Reproduce the whole listing, keeping every character the same.

### DATA FOR THIS TASK
--

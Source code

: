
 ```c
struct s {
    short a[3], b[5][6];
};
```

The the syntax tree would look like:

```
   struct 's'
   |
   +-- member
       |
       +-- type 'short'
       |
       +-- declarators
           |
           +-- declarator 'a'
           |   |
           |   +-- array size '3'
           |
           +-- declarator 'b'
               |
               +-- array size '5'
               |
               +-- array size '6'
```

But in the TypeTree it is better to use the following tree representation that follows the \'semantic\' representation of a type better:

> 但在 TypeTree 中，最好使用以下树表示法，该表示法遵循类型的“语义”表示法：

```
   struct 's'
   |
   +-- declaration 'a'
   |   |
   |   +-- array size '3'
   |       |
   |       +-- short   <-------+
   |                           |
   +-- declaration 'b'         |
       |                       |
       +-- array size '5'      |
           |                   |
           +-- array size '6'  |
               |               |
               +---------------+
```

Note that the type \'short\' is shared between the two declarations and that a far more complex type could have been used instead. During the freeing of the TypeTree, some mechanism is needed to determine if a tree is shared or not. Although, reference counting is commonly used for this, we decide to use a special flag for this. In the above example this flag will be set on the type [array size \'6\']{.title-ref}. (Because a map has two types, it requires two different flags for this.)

--

### TASK ANSWER
Source code

:
 ```c
struct s {
    short a[3], b[5][6];
};
```

The the syntax tree would look like:

```
   struct 's'
   |
   +-- member
       |
       +-- type 'short'
       |
       +-- declarators
           |
           +-- declarator 'a'
           |   |
           |   +-- array size '3'
           |
           +-- declarator 'b'
               |
               +-- array size '5'
               |
               +-- array size '6'
```

But in the TypeTree it is better to use the following tree representation that follows the \'semantic\' representation of a type better:

> 但在 TypeTree 中，最好使用以下树表示法，该表示法遵循类型的“语义”表示法：

```
   struct 's'
   |
   +-- declaration 'a'
   |   |
   |   +-- array size '3'
   |       |
   |       +-- short   <-------+
   |                           |
   +-- declaration 'b'         |
       |                       |
       +-- array size '5'      |
           |                   |
           +-- array size '6'  |
               |               |
               +---------------+
```

Note that the type \'short\' is shared between the two declarations and that a far more complex type could have been used instead. During the freeing of the TypeTree, some mechanism is needed to determine if a tree is shared or not. Although, reference counting is commonly used for this, we decide to use a special flag for this. In the above example this flag will be set on the type [array size \'6\']{.title-ref}. (Because a map has two types, it requires two different flags for this.)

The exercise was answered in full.